Helping Children Find Their Identity

Recreating Ford Mustang icons through Legos is not the usual method of creative expression for a fifteen year old. Perhaps the lack of  a constant digital stream of peer pressure is what allows that creativity to flourish?
Which is more desirable: empowerment or connection? In her new book The Parent App, journalist Lynn Schofield Clark suggests that we've actually been undermining technology's ability to create deeper and more meaningful relationships.
(I)n the networked society, focusing on the empowerment of our individual children may be causing us to miss the bigger picture. We need to understand not only what's new about technology and how technology changes our children's environments but also how our traditional ways of communicating with one another in our families may be generating more work for us all, and may need to be rethought in the digital era. (p.xiii)
Parents who seek to give their children every modern advantage, need to seriously consider the values and family dynamics they are developing. Yes, an unlimited family texting plan allows them to stay in contact but how many quality discussions happen under 120 characters with the lose of eye contact?

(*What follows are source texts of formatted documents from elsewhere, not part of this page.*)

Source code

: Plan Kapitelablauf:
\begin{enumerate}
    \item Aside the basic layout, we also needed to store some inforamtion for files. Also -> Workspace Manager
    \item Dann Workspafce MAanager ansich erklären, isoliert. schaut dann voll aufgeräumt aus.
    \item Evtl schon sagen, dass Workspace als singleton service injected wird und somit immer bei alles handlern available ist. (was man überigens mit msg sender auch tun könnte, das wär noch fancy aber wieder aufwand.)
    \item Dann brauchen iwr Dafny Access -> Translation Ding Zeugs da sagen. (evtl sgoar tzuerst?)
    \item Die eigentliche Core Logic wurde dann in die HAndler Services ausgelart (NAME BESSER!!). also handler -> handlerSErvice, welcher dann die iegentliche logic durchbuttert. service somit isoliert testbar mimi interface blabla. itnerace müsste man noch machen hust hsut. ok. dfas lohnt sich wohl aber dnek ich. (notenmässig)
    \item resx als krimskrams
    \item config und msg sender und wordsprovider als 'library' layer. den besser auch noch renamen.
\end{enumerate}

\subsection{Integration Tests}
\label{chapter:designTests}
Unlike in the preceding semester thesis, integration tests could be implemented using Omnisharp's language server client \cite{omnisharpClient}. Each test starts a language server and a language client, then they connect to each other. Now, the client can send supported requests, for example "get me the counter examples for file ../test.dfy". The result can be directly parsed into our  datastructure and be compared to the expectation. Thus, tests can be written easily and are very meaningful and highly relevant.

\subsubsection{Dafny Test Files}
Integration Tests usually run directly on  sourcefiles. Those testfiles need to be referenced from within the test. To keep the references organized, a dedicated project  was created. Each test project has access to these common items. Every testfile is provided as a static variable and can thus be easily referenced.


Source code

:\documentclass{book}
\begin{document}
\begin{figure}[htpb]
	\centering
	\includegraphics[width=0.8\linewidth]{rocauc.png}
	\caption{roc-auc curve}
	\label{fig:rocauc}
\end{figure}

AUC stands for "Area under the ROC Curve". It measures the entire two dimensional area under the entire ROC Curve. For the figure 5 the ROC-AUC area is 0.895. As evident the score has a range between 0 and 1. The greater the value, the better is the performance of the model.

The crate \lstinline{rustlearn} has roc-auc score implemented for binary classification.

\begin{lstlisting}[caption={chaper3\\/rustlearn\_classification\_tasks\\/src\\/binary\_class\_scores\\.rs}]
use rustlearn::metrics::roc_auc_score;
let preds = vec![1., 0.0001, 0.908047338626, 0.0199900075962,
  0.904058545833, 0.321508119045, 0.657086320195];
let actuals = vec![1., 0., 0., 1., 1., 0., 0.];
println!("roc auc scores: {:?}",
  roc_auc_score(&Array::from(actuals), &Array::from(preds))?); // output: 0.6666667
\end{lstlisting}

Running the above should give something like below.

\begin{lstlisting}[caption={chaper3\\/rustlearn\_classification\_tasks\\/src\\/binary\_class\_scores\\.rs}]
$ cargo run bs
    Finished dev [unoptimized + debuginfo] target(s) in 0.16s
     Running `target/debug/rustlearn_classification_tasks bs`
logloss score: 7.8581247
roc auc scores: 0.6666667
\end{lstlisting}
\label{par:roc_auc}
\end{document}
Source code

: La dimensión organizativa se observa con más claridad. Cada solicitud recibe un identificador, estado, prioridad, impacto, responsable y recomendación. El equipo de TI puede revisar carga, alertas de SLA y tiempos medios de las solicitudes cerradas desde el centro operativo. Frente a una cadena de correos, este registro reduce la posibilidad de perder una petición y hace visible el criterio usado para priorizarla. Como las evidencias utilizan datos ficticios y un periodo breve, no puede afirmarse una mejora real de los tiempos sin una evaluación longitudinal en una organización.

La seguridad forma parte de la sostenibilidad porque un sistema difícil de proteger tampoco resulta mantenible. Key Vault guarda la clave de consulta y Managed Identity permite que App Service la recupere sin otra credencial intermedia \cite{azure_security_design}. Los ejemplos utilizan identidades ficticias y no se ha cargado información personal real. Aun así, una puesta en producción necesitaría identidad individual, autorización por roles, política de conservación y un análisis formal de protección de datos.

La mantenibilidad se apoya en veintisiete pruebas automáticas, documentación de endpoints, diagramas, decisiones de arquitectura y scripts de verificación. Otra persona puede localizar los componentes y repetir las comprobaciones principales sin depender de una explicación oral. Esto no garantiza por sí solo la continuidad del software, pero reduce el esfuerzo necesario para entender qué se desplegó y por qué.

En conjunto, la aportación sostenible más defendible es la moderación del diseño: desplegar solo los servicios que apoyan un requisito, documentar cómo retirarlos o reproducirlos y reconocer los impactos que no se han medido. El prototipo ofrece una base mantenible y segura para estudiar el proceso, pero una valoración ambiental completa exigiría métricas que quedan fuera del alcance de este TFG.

While parents should not become controlling or domineering of their children, they must know what their children are doing online. In fact, parents have a responsibility to teach and train their children how to navigate a changing and complex digital world; though at times this may resemble the blind leading the blind.

In chapter 4, Clark explores the way teens perceive the integration of digital media into their lives. Where adults often compartmentalize their tools and interactions, children see a seamless thread of connection. Their online image is just as real and dynamic as their analog presentations. In the teenagers search for personal identity, they will explore both sides of their social network; digital and analog.
To exist in digital space is to exist in peer culture, especially for teens, and the role of parents is both to understand and to act as sympathetic guides as their children navigate this environment as it expands into digital space. (p.97)
Far from becoming a point of contention or being banned from use, technology has become an intricate part of raising the next generation. Parents should embrace their role and work through the issues that digital connections provide.

My two teens do not own cell phones, have email addresses or mainstream social media accounts (unless you count Webkinz). Their time in front of screens is limited. I know this will be changing over the next several years, but not at the loss of family communication. For us, the ability to have an intelligent, provocative conversation is more important than how fast your thumbs can type or how many digital friends you have.

And those are the values each family will need to continually reevaluate. How much freedom and empowerment does each child need? What are we giving up or keeping from our children so that they can achieve a certain perception of success?